Alsophila dregei has an erect, stout trunk and is up to 5 m tall and 20–45 cm in diameter. It is a variable species, usually having a thick trunk and dense crown. It is occasionally branched. Fronds are tripinnate (rarely bipinnate) and may reach 3 m in length. They are characteristically large and arching, with the lowest pinnae usually reduced. The upper surface of fronds is glabrate, while the lower surface may be tomentose. The rachis and stipe are brown in colouration and have a rough surface. The stipe is covered in brown scales. Up to twelve sori occur per group per pinnule.
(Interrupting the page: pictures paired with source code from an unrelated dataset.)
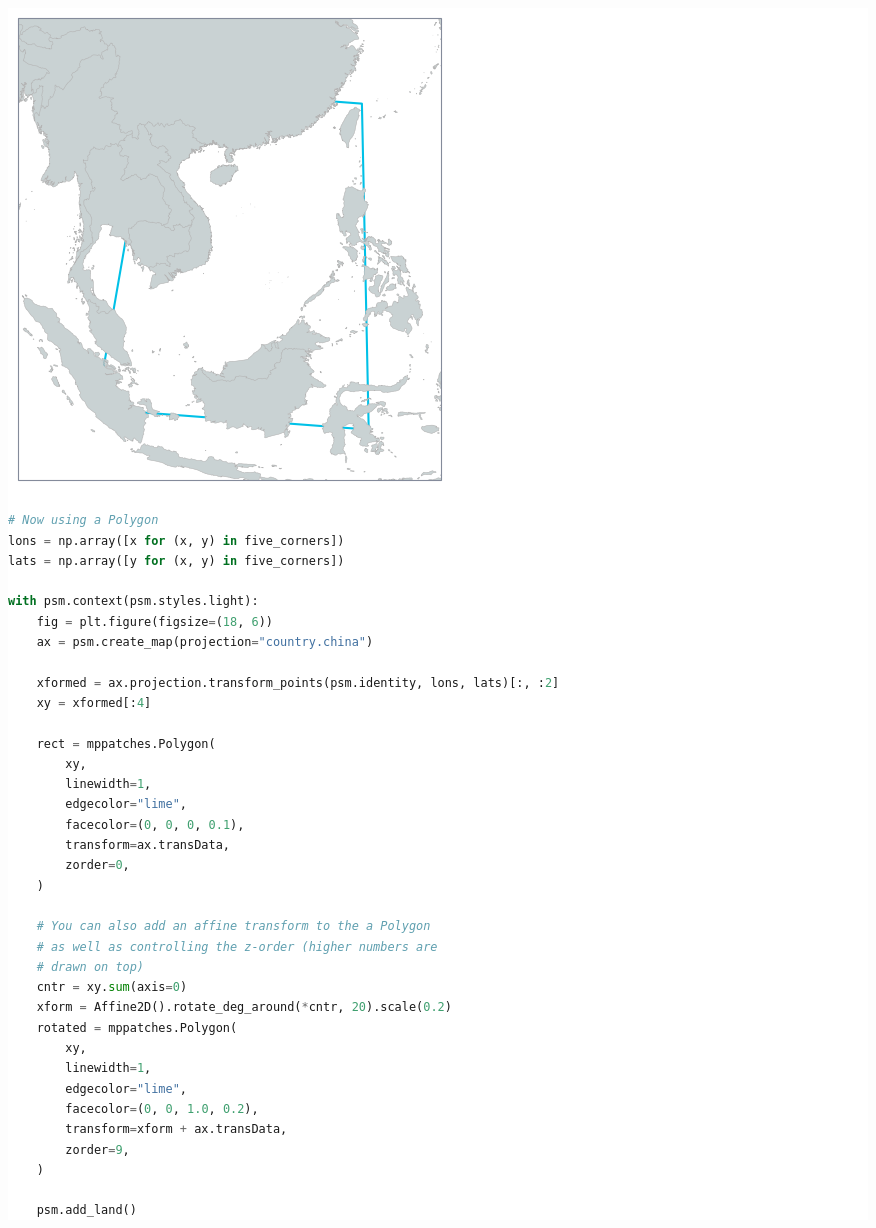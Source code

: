 ![png](Examples_files/Examples_77_0.png)
    



```python
# Now using a Polygon
lons = np.array([x for (x, y) in five_corners])
lats = np.array([y for (x, y) in five_corners])

with psm.context(psm.styles.light):
    fig = plt.figure(figsize=(18, 6))
    ax = psm.create_map(projection="country.china")

    xformed = ax.projection.transform_points(psm.identity, lons, lats)[:, :2]
    xy = xformed[:4]

    rect = mppatches.Polygon(
        xy,
        linewidth=1,
        edgecolor="lime",
        facecolor=(0, 0, 0, 0.1),
        transform=ax.transData,
        zorder=0,
    )

    # You can also add an affine transform to the a Polygon
    # as well as controlling the z-order (higher numbers are
    # drawn on top)
    cntr = xy.sum(axis=0)
    xform = Affine2D().rotate_deg_around(*cntr, 20).scale(0.2)
    rotated = mppatches.Polygon(
        xy,
        linewidth=1,
        edgecolor="lime",
        facecolor=(0, 0, 1.0, 0.2),
        transform=xform + ax.transData,
        zorder=9,
    )

    psm.add_land()
```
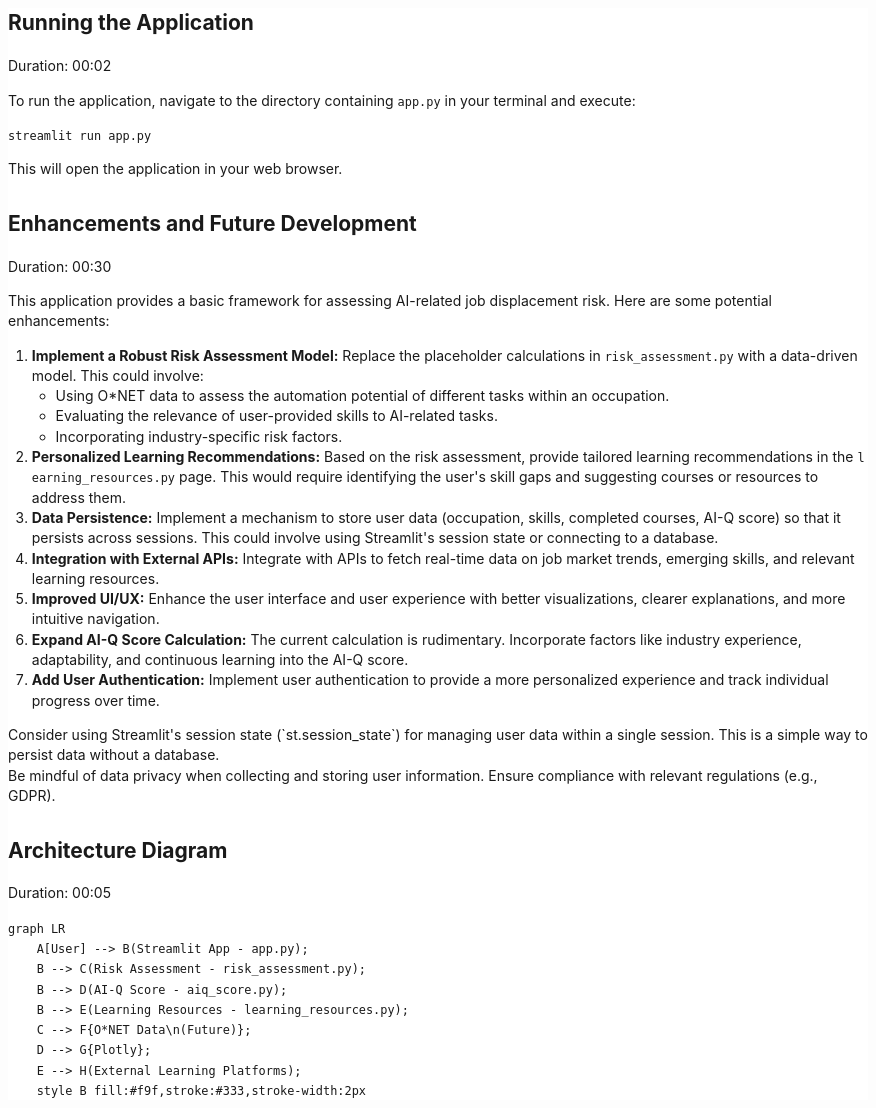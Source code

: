 ## Running the Application
Duration: 00:02

To run the application, navigate to the directory containing `app.py` in your terminal and execute:

```console
streamlit run app.py
```

This will open the application in your web browser.

## Enhancements and Future Development
Duration: 00:30

This application provides a basic framework for assessing AI-related job displacement risk.  Here are some potential enhancements:

1.  **Implement a Robust Risk Assessment Model:** Replace the placeholder calculations in `risk_assessment.py` with a data-driven model.  This could involve:
    *   Using O*NET data to assess the automation potential of different tasks within an occupation.
    *   Evaluating the relevance of user-provided skills to AI-related tasks.
    *   Incorporating industry-specific risk factors.
2.  **Personalized Learning Recommendations:**  Based on the risk assessment, provide tailored learning recommendations in the `learning_resources.py` page.  This would require identifying the user's skill gaps and suggesting courses or resources to address them.
3.  **Data Persistence:**  Implement a mechanism to store user data (occupation, skills, completed courses, AI-Q score) so that it persists across sessions.  This could involve using Streamlit's session state or connecting to a database.
4.  **Integration with External APIs:** Integrate with APIs to fetch real-time data on job market trends, emerging skills, and relevant learning resources.
5.  **Improved UI/UX:** Enhance the user interface and user experience with better visualizations, clearer explanations, and more intuitive navigation.
6.  **Expand AI-Q Score Calculation:** The current calculation is rudimentary. Incorporate factors like industry experience, adaptability, and continuous learning into the AI-Q score.
7. **Add User Authentication:** Implement user authentication to provide a more personalized experience and track individual progress over time.

<aside class="positive">
Consider using Streamlit's session state (`st.session_state`) for managing user data within a single session. This is a simple way to persist data without a database.
</aside>

<aside class="negative">
Be mindful of data privacy when collecting and storing user information. Ensure compliance with relevant regulations (e.g., GDPR).
</aside>

## Architecture Diagram
Duration: 00:05

```mermaid
graph LR
    A[User] --> B(Streamlit App - app.py);
    B --> C(Risk Assessment - risk_assessment.py);
    B --> D(AI-Q Score - aiq_score.py);
    B --> E(Learning Resources - learning_resources.py);
    C --> F{O*NET Data\n(Future)};
    D --> G{Plotly};
    E --> H(External Learning Platforms);
    style B fill:#f9f,stroke:#333,stroke-width:2px
```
===Comparison to other tree ferns===

It can be distinguished from the forest tree fern (Gymnosphaera capensis) by its thick trunk, and by its smallest (third level) leaflets. The leaflets of A. dregei have smooth (entire) margins, while those of G. capensis are serrated. Each leaflet of A. dregei has multiple seedcases on its underside, while a leaflet of G. capensis has only one per leaflet. The fronds of A. capensis come off lower, and it usually has several small, residual leaf remnants, which sprout in tufts among its fronds at the top of its stem.

The only other indigenous tree ferns of the southern African region, Alsophila manniana and A. thomsonii, are both native to Zimbabwe. They can be distinguished from A. dregei by stem, stalk and frond appearance. A. manniana has sharp spikes on a slender trunk and frond stems. A. thomsonii has light-coloured, twisted hairs under its leaflets.

The invasive Sphaeropteris cooperi can be distinguished from A. dregei by the hairy white and brown scales on the new unfurling leaf stipes and sometimes by faint serrations on the leaflets.

==Taxonomy==

The specific epithet dregei commemorates Johann Franz Drège (1794–1881), a German plant collector and explorer who worked extensively in South Africa and who is referred to as Drège when citing botanical names.

==Distribution and habitat==
It is distributed widely in sub-Saharan Africa, including Guinea, Sierra Leone, Ghana, Nigeria, and Cameroon in west and west-central Africa, and in eastern and southern Africa from the Democratic Republic of the Congo and Uganda to South Africa. It is also native to Madagascar. In West Africa it grows in mountain and plateau grasslands and woodlands from 2500–7400 ft elevation.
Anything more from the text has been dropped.